[Records]

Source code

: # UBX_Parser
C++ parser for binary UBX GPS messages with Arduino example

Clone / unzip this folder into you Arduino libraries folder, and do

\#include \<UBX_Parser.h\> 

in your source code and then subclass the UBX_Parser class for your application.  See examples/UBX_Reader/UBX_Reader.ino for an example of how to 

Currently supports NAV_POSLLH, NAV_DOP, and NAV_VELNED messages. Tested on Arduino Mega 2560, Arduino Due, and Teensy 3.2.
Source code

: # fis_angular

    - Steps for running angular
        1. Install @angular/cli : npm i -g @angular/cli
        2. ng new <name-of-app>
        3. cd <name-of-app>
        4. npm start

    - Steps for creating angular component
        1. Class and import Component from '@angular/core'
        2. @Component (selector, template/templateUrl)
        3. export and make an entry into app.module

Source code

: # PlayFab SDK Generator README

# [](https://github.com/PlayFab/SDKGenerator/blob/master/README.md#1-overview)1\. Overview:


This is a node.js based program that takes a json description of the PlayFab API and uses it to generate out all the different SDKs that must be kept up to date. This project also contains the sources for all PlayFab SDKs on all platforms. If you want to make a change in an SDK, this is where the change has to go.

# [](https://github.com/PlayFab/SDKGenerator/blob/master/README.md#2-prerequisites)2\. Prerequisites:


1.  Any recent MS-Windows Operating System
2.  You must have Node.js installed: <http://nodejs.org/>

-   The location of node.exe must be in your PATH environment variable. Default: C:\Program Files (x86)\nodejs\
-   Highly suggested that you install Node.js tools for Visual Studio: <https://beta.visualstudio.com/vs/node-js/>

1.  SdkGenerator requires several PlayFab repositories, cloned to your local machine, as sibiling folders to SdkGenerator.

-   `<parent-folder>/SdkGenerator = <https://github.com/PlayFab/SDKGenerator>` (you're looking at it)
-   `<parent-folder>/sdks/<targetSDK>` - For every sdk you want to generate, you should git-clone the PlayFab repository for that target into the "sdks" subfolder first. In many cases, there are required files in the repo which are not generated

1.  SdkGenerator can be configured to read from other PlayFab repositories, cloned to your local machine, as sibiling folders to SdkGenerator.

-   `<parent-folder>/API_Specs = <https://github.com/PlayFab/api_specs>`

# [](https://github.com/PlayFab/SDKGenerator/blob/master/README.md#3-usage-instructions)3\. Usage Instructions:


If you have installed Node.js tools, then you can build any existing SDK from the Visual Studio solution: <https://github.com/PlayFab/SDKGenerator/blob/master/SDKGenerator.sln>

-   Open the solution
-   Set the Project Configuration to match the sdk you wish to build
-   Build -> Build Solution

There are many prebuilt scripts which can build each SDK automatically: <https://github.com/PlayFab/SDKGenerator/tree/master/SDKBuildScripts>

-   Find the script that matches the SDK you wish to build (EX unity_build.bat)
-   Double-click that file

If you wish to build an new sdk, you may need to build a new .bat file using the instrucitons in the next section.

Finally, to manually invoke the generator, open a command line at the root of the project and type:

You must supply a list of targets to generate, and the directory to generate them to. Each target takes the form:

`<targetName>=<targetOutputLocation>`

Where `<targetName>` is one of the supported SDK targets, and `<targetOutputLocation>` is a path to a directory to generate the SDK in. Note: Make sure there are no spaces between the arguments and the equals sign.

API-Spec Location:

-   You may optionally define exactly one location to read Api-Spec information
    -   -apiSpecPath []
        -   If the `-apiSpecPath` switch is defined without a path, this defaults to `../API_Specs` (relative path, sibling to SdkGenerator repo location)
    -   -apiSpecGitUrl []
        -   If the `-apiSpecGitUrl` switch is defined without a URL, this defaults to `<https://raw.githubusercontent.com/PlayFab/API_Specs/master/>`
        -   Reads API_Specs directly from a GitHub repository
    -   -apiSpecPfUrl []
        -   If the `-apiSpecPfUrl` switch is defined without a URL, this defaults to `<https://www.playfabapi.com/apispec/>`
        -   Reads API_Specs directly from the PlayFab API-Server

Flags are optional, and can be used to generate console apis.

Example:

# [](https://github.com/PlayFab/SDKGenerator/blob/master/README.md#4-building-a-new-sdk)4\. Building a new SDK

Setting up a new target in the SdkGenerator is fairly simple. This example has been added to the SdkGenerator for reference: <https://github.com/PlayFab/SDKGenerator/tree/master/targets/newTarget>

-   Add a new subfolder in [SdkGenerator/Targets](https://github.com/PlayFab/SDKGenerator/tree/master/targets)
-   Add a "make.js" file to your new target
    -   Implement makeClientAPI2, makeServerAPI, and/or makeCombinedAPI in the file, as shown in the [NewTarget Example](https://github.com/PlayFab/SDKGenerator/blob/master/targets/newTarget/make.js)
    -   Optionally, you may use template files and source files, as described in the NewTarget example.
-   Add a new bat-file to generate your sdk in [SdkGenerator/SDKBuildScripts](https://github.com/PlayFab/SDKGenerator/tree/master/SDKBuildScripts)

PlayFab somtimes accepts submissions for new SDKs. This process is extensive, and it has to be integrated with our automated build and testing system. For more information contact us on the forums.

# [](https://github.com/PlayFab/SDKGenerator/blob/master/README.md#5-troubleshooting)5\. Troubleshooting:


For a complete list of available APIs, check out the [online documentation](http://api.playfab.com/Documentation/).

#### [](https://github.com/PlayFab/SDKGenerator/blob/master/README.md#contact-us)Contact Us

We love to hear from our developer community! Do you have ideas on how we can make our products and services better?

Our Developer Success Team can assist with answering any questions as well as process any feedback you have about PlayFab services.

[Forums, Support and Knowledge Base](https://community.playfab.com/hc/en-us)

[Your assignment] Start to finish, give the listing again exactly.

[Task result]
Source code

: # UBX_Parser
C++ parser for binary UBX GPS messages with Arduino example

Clone / unzip this folder into you Arduino libraries folder, and do

\#include \<UBX_Parser.h\> 

in your source code and then subclass the UBX_Parser class for your application.  See examples/UBX_Reader/UBX_Reader.ino for an example of how to 

Currently supports NAV_POSLLH, NAV_DOP, and NAV_VELNED messages. Tested on Arduino Mega 2560, Arduino Due, and Teensy 3.2.
Source code

: # fis_angular

    - Steps for running angular
        1. Install @angular/cli : npm i -g @angular/cli
        2. ng new <name-of-app>
        3. cd <name-of-app>
        4. npm start

    - Steps for creating angular component
        1. Class and import Component from '@angular/core'
        2. @Component (selector, template/templateUrl)
        3. export and make an entry into app.module

Source code

: # PlayFab SDK Generator README

# [](https://github.com/PlayFab/SDKGenerator/blob/master/README.md#1-overview)1\. Overview:


This is a node.js based program that takes a json description of the PlayFab API and uses it to generate out all the different SDKs that must be kept up to date. This project also contains the sources for all PlayFab SDKs on all platforms. If you want to make a change in an SDK, this is where the change has to go.

# [](https://github.com/PlayFab/SDKGenerator/blob/master/README.md#2-prerequisites)2\. Prerequisites:


1.  Any recent MS-Windows Operating System
2.  You must have Node.js installed: <http://nodejs.org/>

-   The location of node.exe must be in your PATH environment variable. Default: C:\Program Files (x86)\nodejs\
-   Highly suggested that you install Node.js tools for Visual Studio: <https://beta.visualstudio.com/vs/node-js/>

1.  SdkGenerator requires several PlayFab repositories, cloned to your local machine, as sibiling folders to SdkGenerator.

-   `<parent-folder>/SdkGenerator = <https://github.com/PlayFab/SDKGenerator>` (you're looking at it)
-   `<parent-folder>/sdks/<targetSDK>` - For every sdk you want to generate, you should git-clone the PlayFab repository for that target into the "sdks" subfolder first. In many cases, there are required files in the repo which are not generated

1.  SdkGenerator can be configured to read from other PlayFab repositories, cloned to your local machine, as sibiling folders to SdkGenerator.

-   `<parent-folder>/API_Specs = <https://github.com/PlayFab/api_specs>`

# [](https://github.com/PlayFab/SDKGenerator/blob/master/README.md#3-usage-instructions)3\. Usage Instructions:


If you have installed Node.js tools, then you can build any existing SDK from the Visual Studio solution: <https://github.com/PlayFab/SDKGenerator/blob/master/SDKGenerator.sln>

-   Open the solution
-   Set the Project Configuration to match the sdk you wish to build
-   Build -> Build Solution

There are many prebuilt scripts which can build each SDK automatically: <https://github.com/PlayFab/SDKGenerator/tree/master/SDKBuildScripts>

-   Find the script that matches the SDK you wish to build (EX unity_build.bat)
-   Double-click that file

If you wish to build an new sdk, you may need to build a new .bat file using the instrucitons in the next section.

Finally, to manually invoke the generator, open a command line at the root of the project and type:

You must supply a list of targets to generate, and the directory to generate them to. Each target takes the form:

`<targetName>=<targetOutputLocation>`

Where `<targetName>` is one of the supported SDK targets, and `<targetOutputLocation>` is a path to a directory to generate the SDK in. Note: Make sure there are no spaces between the arguments and the equals sign.

API-Spec Location:

-   You may optionally define exactly one location to read Api-Spec information
    -   -apiSpecPath []
        -   If the `-apiSpecPath` switch is defined without a path, this defaults to `../API_Specs` (relative path, sibling to SdkGenerator repo location)
    -   -apiSpecGitUrl []
        -   If the `-apiSpecGitUrl` switch is defined without a URL, this defaults to `<https://raw.githubusercontent.com/PlayFab/API_Specs/master/>`
        -   Reads API_Specs directly from a GitHub repository
    -   -apiSpecPfUrl []
        -   If the `-apiSpecPfUrl` switch is defined without a URL, this defaults to `<https://www.playfabapi.com/apispec/>`
        -   Reads API_Specs directly from the PlayFab API-Server

Flags are optional, and can be used to generate console apis.

Example:

# [](https://github.com/PlayFab/SDKGenerator/blob/master/README.md#4-building-a-new-sdk)4\. Building a new SDK

Setting up a new target in the SdkGenerator is fairly simple. This example has been added to the SdkGenerator for reference: <https://github.com/PlayFab/SDKGenerator/tree/master/targets/newTarget>

-   Add a new subfolder in [SdkGenerator/Targets](https://github.com/PlayFab/SDKGenerator/tree/master/targets)
-   Add a "make.js" file to your new target
    -   Implement makeClientAPI2, makeServerAPI, and/or makeCombinedAPI in the file, as shown in the [NewTarget Example](https://github.com/PlayFab/SDKGenerator/blob/master/targets/newTarget/make.js)
    -   Optionally, you may use template files and source files, as described in the NewTarget example.
-   Add a new bat-file to generate your sdk in [SdkGenerator/SDKBuildScripts](https://github.com/PlayFab/SDKGenerator/tree/master/SDKBuildScripts)

PlayFab somtimes accepts submissions for new SDKs. This process is extensive, and it has to be integrated with our automated build and testing system. For more information contact us on the forums.

# [](https://github.com/PlayFab/SDKGenerator/blob/master/README.md#5-troubleshooting)5\. Troubleshooting:


For a complete list of available APIs, check out the [online documentation](http://api.playfab.com/Documentation/).

#### [](https://github.com/PlayFab/SDKGenerator/blob/master/README.md#contact-us)Contact Us

We love to hear from our developer community! Do you have ideas on how we can make our products and services better?

Our Developer Success Team can assist with answering any questions as well as process any feedback you have about PlayFab services.

[Forums, Support and Knowledge Base](https://community.playfab.com/hc/en-us)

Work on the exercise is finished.